(Collected data)
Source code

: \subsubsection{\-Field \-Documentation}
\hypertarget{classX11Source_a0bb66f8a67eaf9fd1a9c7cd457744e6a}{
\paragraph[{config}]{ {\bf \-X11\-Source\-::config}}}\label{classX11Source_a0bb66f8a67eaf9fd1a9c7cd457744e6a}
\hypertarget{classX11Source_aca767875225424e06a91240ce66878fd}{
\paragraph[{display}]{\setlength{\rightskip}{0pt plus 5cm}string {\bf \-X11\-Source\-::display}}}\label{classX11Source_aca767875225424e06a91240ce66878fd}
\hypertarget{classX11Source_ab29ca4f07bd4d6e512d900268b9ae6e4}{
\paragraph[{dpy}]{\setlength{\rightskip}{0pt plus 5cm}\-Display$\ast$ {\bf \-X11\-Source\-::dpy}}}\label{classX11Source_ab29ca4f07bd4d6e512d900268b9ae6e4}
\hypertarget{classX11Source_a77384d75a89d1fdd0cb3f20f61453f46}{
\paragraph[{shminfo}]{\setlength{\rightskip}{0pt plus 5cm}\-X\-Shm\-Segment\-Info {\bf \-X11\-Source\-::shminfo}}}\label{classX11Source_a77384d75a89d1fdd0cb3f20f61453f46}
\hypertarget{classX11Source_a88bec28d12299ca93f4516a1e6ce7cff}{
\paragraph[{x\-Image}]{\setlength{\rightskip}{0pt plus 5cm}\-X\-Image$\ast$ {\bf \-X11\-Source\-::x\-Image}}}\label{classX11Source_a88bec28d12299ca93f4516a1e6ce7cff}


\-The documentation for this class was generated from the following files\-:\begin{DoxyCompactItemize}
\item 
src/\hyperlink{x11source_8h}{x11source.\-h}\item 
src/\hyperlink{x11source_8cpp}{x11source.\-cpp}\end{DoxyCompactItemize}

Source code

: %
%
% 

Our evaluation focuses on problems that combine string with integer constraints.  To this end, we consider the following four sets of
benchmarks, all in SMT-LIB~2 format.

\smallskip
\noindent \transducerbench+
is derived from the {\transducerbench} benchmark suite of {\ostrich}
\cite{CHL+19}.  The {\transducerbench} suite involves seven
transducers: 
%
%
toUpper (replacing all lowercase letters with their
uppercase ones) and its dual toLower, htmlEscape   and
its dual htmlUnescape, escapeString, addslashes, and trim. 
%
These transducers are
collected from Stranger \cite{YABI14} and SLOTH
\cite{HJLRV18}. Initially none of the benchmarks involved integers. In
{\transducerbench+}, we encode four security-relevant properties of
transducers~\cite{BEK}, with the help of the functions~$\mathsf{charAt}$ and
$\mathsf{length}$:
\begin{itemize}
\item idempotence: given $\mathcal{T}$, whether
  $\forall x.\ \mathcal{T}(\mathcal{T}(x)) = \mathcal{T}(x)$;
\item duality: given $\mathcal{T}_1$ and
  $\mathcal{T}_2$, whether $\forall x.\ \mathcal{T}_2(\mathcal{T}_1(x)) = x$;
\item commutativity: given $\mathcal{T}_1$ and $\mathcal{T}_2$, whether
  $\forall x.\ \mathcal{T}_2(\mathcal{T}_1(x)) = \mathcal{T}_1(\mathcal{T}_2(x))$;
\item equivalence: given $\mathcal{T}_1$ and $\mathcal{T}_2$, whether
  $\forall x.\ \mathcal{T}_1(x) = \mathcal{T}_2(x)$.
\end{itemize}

* [About this task]:
Repeat the data precisely, reproducing every entry.

* [Answer section]:
Source code

: \subsubsection{\-Field \-Documentation}
\hypertarget{classX11Source_a0bb66f8a67eaf9fd1a9c7cd457744e6a}{
\paragraph[{config}]{ {\bf \-X11\-Source\-::config}}}\label{classX11Source_a0bb66f8a67eaf9fd1a9c7cd457744e6a}
\hypertarget{classX11Source_aca767875225424e06a91240ce66878fd}{
\paragraph[{display}]{\setlength{\rightskip}{0pt plus 5cm}string {\bf \-X11\-Source\-::display}}}\label{classX11Source_aca767875225424e06a91240ce66878fd}
\hypertarget{classX11Source_ab29ca4f07bd4d6e512d900268b9ae6e4}{
\paragraph[{dpy}]{\setlength{\rightskip}{0pt plus 5cm}\-Display$\ast$ {\bf \-X11\-Source\-::dpy}}}\label{classX11Source_ab29ca4f07bd4d6e512d900268b9ae6e4}
\hypertarget{classX11Source_a77384d75a89d1fdd0cb3f20f61453f46}{
\paragraph[{shminfo}]{\setlength{\rightskip}{0pt plus 5cm}\-X\-Shm\-Segment\-Info {\bf \-X11\-Source\-::shminfo}}}\label{classX11Source_a77384d75a89d1fdd0cb3f20f61453f46}
\hypertarget{classX11Source_a88bec28d12299ca93f4516a1e6ce7cff}{
\paragraph[{x\-Image}]{\setlength{\rightskip}{0pt plus 5cm}\-X\-Image$\ast$ {\bf \-X11\-Source\-::x\-Image}}}\label{classX11Source_a88bec28d12299ca93f4516a1e6ce7cff}


\-The documentation for this class was generated from the following files\-:\begin{DoxyCompactItemize}
\item 
src/\hyperlink{x11source_8h}{x11source.\-h}\item 
src/\hyperlink{x11source_8cpp}{x11source.\-cpp}\end{DoxyCompactItemize}

Source code

: %
%
% 

Our evaluation focuses on problems that combine string with integer constraints.  To this end, we consider the following four sets of
benchmarks, all in SMT-LIB~2 format.

\smallskip
\noindent \transducerbench+
is derived from the {\transducerbench} benchmark suite of {\ostrich}
\cite{CHL+19}.  The {\transducerbench} suite involves seven
transducers: 
%
%
toUpper (replacing all lowercase letters with their
uppercase ones) and its dual toLower, htmlEscape   and
its dual htmlUnescape, escapeString, addslashes, and trim. 
%
These transducers are
collected from Stranger \cite{YABI14} and SLOTH
\cite{HJLRV18}. Initially none of the benchmarks involved integers. In
{\transducerbench+}, we encode four security-relevant properties of
transducers~\cite{BEK}, with the help of the functions~$\mathsf{charAt}$ and
$\mathsf{length}$:
\begin{itemize}
\item idempotence: given $\mathcal{T}$, whether
  $\forall x.\ \mathcal{T}(\mathcal{T}(x)) = \mathcal{T}(x)$;
\item duality: given $\mathcal{T}_1$ and
  $\mathcal{T}_2$, whether $\forall x.\ \mathcal{T}_2(\mathcal{T}_1(x)) = x$;
\item commutativity: given $\mathcal{T}_1$ and $\mathcal{T}_2$, whether
  $\forall x.\ \mathcal{T}_2(\mathcal{T}_1(x)) = \mathcal{T}_1(\mathcal{T}_2(x))$;
\item equivalence: given $\mathcal{T}_1$ and $\mathcal{T}_2$, whether
  $\forall x.\ \mathcal{T}_1(x) = \mathcal{T}_2(x)$.
\end{itemize}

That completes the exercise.